Doing Bayesian Data Analysis: Graphs of imputed censored y values

Friday, December 8, 2017

Graphs of imputed censored y values

When using JAGS with censored data, the censored values are imputed to be consistent with the parameters of the model and the censoring limits. It's straight forward to record and graph the imputed values. Here are a couple of slides from my workshops that show how. Start by looking at Section 25.4 of DBDA2E, then the code below follows:

8 comments:

Sean SDecember 14, 2017 at 3:40 PM
Thanks for the quick and complete answer. It worked like a charm!

Nice trick where you only graph the first imputed y from each interval since all the censored y's within each region will look the same.

- Sean
ReplyDelete
Replies
Sean SDecember 14, 2017 at 4:20 PM
I'm now attempting to implement a missing predictor model using the HtWt30 robust regression example.

It seems like I'm close, but the model won't quite run. Right now I get a runtime error: unable to resolve the following parameters: x[3], x[4], x[7] line 5, and so on. I created a prior for use when the x's are missing so I'm not sure what's causing the error.

Note that the missingIdx data is a column where mIdx[i]>0 for missing x values. Also note that I hard-coded some of the values for convenience that should be calculated on the fly.

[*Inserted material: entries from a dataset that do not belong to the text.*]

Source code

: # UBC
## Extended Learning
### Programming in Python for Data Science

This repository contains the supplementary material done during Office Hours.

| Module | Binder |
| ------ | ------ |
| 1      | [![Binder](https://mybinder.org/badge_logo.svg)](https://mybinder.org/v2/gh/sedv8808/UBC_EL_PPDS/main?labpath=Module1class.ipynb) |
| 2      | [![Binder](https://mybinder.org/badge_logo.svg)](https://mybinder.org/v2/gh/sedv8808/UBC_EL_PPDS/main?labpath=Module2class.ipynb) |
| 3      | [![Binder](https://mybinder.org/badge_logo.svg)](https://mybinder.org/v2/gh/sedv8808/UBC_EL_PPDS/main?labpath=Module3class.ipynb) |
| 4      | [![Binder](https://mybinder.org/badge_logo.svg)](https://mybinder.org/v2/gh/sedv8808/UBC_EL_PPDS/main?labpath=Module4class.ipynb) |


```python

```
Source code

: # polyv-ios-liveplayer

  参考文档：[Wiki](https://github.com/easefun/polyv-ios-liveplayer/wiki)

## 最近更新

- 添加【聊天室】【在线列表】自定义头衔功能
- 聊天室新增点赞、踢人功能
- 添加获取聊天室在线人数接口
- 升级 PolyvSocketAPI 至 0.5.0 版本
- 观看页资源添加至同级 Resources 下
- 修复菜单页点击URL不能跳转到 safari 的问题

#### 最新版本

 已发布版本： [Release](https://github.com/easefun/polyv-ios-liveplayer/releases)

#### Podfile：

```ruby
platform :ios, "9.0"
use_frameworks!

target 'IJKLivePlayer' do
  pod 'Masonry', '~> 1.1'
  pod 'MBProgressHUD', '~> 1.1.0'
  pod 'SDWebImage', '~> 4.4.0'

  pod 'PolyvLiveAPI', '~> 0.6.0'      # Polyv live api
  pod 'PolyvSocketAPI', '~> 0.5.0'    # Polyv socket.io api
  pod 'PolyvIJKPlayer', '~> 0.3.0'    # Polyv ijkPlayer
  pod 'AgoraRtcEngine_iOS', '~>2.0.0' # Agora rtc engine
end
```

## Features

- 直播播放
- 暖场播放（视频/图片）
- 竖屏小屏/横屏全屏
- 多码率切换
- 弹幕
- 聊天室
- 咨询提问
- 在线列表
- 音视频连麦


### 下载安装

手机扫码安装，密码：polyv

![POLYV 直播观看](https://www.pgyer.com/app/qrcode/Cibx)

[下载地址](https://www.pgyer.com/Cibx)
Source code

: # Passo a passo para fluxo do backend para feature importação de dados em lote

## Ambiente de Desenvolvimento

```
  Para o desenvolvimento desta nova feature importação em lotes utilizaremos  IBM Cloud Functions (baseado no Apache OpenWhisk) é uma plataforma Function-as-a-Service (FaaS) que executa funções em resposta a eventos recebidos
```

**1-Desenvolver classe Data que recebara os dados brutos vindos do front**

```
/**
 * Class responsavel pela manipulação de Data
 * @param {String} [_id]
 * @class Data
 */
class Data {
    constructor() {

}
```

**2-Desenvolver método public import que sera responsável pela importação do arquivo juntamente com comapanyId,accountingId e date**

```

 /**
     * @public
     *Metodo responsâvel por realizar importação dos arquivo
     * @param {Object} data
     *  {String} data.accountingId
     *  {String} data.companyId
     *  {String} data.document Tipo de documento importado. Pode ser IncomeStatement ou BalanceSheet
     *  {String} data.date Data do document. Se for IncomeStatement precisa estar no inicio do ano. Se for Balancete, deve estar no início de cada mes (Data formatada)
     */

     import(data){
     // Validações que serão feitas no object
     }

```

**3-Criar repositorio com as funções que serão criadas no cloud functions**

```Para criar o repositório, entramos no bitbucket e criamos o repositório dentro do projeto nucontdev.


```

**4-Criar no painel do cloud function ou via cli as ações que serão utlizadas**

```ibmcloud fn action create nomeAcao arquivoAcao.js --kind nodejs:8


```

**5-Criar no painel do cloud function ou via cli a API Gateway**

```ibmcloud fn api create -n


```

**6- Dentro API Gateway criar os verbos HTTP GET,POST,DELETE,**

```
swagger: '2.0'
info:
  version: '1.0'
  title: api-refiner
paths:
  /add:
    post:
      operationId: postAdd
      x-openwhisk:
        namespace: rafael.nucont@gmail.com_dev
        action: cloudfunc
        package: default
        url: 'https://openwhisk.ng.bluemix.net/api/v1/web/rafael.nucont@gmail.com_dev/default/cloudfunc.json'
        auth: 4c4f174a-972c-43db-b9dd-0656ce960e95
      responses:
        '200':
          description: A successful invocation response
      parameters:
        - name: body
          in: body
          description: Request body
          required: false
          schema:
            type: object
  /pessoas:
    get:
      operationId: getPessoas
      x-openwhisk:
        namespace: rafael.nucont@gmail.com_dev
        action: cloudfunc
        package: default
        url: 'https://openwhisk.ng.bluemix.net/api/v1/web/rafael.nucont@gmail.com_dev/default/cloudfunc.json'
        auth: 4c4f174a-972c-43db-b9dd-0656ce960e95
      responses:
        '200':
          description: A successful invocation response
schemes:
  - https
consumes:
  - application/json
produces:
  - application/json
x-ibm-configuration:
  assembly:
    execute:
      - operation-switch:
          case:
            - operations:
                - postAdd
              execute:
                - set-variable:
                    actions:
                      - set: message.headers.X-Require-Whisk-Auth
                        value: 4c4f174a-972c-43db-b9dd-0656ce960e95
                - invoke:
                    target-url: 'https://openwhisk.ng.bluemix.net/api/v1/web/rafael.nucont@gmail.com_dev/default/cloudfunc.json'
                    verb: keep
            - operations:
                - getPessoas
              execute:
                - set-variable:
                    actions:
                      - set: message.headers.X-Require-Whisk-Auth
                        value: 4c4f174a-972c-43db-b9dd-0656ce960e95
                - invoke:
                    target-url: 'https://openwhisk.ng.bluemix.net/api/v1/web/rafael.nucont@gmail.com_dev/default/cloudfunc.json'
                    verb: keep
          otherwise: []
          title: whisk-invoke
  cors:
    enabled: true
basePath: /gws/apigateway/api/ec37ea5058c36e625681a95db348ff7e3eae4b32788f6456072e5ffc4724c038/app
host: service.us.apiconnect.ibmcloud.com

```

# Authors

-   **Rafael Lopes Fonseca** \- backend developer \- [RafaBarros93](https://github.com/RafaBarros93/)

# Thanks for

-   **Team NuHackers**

I also apologize in advance for the terrible formatting of the code. I couldn't figure out how to get blogspot to let me paste in html code.

the code:
genMCMC = function( data, xName="x", yName="y", missingIdx="missingIdx", numSavedSteps=50000, saveName=NULL ) {
#-----------------------------------------------------------------------------
# THE DATA.
y = data[,yName]
x = data[,xName]
meanY = mean(y)
meanX = mean(x,na.rm=TRUE)
sdY = sd(y)
sdX = sd(x,na.rm=TRUE)
mIdx = data[,missingIdx] # > 0 when predictor missing
Ntotal = length(y)
# Specify the data in a list, for later shipment to JAGS:
dataList = list(
x = x ,
y = y ,
mIdx = mIdx ,
meanY = meanY ,
meanX = meanX ,
sdY = sdY ,
sdX = sdX ,
Ntotal = Ntotal
)
#-----------------------------------------------------------------------------
# THE MODEL.
modelString = "
# Standardize the data:
data {
for ( i in 1:Ntotal ) {
zx[i] <- ifelse ( mIdx[i]==0, (x[i]-meanX)/sdX , x[i] ) # skip NA's
zy[i] <- ( y[i] - meanY ) / sdY
}
}
# Specify the model for standardized data:
model {
for ( i in 1:Ntotal ) {
zy[i] ~ dt( zbeta0 + zbeta1 * zx[i] , 1/zsigma^2 , nu )
}
# prior used for missing zx's
zx ~ dnorm( 0 , 1 )
# Priors vague on standardized scale:
zbeta0 ~ dnorm( 0 , 1/(10)^2 )
zbeta1 ~ dnorm( 0 , 1/(10)^2 )
zsigma ~ dunif( 1.0E-3 , 1.0E+3 )
nu ~ dexp(1/30.0)
# Transform to original scale:
beta1 <- zbeta1 * ysd / xsd
beta0 <- zbeta0 * ysd + ym - zbeta1 * xm * ysd / xsd
sigma <- zsigma * ysd
x <- zx*sdX + meanX
}
" # close quote for modelString
writeLines( modelString , con="TEMPmodel.txt" )
#-----------------------------------------------------------------------------
# INITIALIZE THE CHAINS
# Initial values of MCMC chains based on data:
beta0 = 0 ; zbeta0 = 0
beta1 = 3.6440 # coef(lm(y~x))["x"]
zbeta1 = 0.5295 # zbeta1 = cor(zx, zy, use = "complete.obs")
sigma = sd(y) # na.rm=TRUE is default
zsigma = 1
nu = 30
# initial values for missing data:
xInit = rep( NA , length(x) )
for ( i in 1:length(y) ) {
if ( mIdx[i] > 0 ) { # only initialize if x is missing
xInit[i] = 56.357662 + 0.0690965*y[i] # hardcoded to keep it simple
}
}
initsList = list( beta0=beta0, beta1=beta1, zbeta0=zbeta0, zbeta1=zbeta1, zsigma=zsigma, sigma=sigma, nu = nu, x=xInit )
#-----------------------------------------------------------------------------
# RUN THE CHAINS
parameters = c( "beta0", "beta1", "sigma", "zbeta0", "zbeta1", "zsigma", "nu", "x")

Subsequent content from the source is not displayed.